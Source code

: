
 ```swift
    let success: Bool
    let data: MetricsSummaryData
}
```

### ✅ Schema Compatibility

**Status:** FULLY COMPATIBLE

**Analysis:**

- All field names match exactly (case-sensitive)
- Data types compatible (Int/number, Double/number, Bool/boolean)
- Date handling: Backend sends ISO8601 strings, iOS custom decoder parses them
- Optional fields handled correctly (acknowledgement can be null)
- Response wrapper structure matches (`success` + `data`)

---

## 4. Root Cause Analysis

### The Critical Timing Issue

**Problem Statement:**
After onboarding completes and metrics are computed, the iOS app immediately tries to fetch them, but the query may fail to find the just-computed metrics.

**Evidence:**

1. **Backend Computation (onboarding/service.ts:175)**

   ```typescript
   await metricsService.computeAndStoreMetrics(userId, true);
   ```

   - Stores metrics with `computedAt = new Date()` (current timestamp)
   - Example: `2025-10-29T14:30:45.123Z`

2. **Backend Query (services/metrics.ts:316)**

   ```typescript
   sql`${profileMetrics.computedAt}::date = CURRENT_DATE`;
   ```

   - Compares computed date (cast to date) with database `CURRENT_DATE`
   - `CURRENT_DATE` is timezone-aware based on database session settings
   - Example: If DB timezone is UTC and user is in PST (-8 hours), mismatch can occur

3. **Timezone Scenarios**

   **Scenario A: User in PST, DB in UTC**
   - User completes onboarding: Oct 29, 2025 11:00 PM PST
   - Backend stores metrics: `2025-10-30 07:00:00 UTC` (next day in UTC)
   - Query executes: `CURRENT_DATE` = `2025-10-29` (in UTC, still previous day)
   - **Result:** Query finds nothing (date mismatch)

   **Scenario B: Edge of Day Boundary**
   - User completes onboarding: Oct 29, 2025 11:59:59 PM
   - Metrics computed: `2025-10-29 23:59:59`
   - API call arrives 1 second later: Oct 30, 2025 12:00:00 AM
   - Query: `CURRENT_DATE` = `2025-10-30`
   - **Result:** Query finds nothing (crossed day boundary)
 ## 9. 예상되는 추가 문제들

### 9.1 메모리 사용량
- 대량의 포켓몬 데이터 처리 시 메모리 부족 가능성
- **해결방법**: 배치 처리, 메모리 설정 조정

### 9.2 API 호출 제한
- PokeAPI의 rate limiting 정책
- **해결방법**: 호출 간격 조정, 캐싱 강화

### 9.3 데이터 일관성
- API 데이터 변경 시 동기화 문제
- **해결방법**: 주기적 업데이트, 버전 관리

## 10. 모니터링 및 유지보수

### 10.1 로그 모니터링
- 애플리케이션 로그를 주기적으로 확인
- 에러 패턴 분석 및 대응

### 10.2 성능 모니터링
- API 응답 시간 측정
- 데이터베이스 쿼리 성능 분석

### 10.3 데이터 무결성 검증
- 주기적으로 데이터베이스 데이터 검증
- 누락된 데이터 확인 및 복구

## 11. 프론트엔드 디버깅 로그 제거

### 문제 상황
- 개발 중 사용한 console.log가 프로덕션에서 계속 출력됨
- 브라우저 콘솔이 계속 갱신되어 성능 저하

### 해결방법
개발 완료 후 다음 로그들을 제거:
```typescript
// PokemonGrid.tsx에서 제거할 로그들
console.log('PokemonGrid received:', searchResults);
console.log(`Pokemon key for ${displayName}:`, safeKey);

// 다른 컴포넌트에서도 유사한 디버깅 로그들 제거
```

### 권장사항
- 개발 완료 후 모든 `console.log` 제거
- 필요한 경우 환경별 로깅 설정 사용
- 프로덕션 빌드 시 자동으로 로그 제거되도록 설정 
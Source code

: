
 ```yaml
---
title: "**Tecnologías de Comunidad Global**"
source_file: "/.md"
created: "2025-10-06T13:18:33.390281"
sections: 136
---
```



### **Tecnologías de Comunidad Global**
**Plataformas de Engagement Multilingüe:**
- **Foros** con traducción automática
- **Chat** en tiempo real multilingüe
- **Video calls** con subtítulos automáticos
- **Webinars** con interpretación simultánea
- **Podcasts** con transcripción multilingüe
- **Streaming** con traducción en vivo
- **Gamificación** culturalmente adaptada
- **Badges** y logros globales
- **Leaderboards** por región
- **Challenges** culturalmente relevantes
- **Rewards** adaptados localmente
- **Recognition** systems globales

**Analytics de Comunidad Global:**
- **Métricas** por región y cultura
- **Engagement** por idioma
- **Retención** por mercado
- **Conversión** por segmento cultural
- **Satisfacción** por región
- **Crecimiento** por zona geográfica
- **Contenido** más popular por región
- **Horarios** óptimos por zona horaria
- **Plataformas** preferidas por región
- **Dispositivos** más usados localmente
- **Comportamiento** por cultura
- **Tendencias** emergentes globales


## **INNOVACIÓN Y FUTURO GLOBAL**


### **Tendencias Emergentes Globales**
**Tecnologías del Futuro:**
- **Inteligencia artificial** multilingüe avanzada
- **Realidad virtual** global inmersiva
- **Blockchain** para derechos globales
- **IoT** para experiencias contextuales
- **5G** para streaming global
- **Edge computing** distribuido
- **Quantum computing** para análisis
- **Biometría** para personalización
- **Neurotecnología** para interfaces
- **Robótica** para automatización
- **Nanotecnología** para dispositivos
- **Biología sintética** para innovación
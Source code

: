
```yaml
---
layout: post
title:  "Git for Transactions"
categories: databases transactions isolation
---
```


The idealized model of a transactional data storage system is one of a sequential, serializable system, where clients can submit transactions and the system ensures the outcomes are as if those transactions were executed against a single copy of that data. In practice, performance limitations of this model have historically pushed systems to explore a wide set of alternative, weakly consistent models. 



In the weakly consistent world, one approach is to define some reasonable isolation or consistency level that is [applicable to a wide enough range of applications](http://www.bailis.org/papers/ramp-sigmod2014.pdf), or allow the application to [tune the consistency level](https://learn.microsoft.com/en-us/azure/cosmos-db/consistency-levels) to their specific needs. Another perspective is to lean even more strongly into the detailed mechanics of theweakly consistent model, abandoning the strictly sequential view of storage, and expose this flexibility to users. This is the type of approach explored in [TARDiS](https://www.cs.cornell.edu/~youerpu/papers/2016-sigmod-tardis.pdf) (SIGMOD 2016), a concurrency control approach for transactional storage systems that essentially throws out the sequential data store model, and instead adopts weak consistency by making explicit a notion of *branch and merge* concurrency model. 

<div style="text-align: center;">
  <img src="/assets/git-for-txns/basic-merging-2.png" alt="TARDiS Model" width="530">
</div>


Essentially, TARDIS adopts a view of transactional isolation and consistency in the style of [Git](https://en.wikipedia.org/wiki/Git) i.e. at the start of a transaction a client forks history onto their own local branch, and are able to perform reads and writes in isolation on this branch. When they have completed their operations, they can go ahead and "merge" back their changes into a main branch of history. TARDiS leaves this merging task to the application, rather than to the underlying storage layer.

= TASK DESCRIPTION =
Your task is to restate, word for word, only those lines above that fall between the line holding "- 개발 완료 후 모든" and the line holding "- **Challenges** culturalmente relevantes", inclusive.

= FINAL ANSWER =
- 개발 완료 후 모든 `console.log` 제거
- 필요한 경우 환경별 로깅 설정 사용
- 프로덕션 빌드 시 자동으로 로그 제거되도록 설정 
Source code

:
 ```yaml
---
title: "**Tecnologías de Comunidad Global**"
source_file: "/.md"
created: "2025-10-06T13:18:33.390281"
sections: 136
---
```



### **Tecnologías de Comunidad Global**
**Plataformas de Engagement Multilingüe:**
- **Foros** con traducción automática
- **Chat** en tiempo real multilingüe
- **Video calls** con subtítulos automáticos
- **Webinars** con interpretación simultánea
- **Podcasts** con transcripción multilingüe
- **Streaming** con traducción en vivo
- **Gamificación** culturalmente adaptada
- **Badges** y logros globales
- **Leaderboards** por región
- **Challenges** culturalmente relevantes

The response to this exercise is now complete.